- _EXERCISE DESCRIPTION_: Reproduce all entries precisely, down to the last character.
START EXCERPTED DATA
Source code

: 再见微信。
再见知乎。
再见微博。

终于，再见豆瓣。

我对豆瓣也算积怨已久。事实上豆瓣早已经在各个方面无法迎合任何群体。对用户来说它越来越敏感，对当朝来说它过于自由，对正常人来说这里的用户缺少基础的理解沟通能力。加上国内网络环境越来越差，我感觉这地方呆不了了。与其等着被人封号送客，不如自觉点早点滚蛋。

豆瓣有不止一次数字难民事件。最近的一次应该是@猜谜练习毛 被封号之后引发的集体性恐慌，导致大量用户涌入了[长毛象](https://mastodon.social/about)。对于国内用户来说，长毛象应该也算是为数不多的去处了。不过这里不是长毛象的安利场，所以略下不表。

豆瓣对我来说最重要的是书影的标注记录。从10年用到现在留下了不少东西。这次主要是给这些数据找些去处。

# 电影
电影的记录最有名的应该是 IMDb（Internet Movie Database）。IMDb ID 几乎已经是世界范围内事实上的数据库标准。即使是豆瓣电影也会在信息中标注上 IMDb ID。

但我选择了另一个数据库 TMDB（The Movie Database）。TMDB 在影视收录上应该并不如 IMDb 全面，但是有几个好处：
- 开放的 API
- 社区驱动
END EXCERPTED DATA
- _SOLUTION FOR THIS PROBLEM_:
Source code

: 再见微信。
再见知乎。
再见微博。

终于，再见豆瓣。

我对豆瓣也算积怨已久。事实上豆瓣早已经在各个方面无法迎合任何群体。对用户来说它越来越敏感，对当朝来说它过于自由，对正常人来说这里的用户缺少基础的理解沟通能力。加上国内网络环境越来越差，我感觉这地方呆不了了。与其等着被人封号送客，不如自觉点早点滚蛋。

豆瓣有不止一次数字难民事件。最近的一次应该是@猜谜练习毛 被封号之后引发的集体性恐慌，导致大量用户涌入了[长毛象](https://mastodon.social/about)。对于国内用户来说，长毛象应该也算是为数不多的去处了。不过这里不是长毛象的安利场，所以略下不表。

豆瓣对我来说最重要的是书影的标注记录。从10年用到现在留下了不少东西。这次主要是给这些数据找些去处。

# 电影
电影的记录最有名的应该是 IMDb（Internet Movie Database）。IMDb ID 几乎已经是世界范围内事实上的数据库标准。即使是豆瓣电影也会在信息中标注上 IMDb ID。

但我选择了另一个数据库 TMDB（The Movie Database）。TMDB 在影视收录上应该并不如 IMDb 全面，但是有几个好处：
- 开放的 API
- 社区驱动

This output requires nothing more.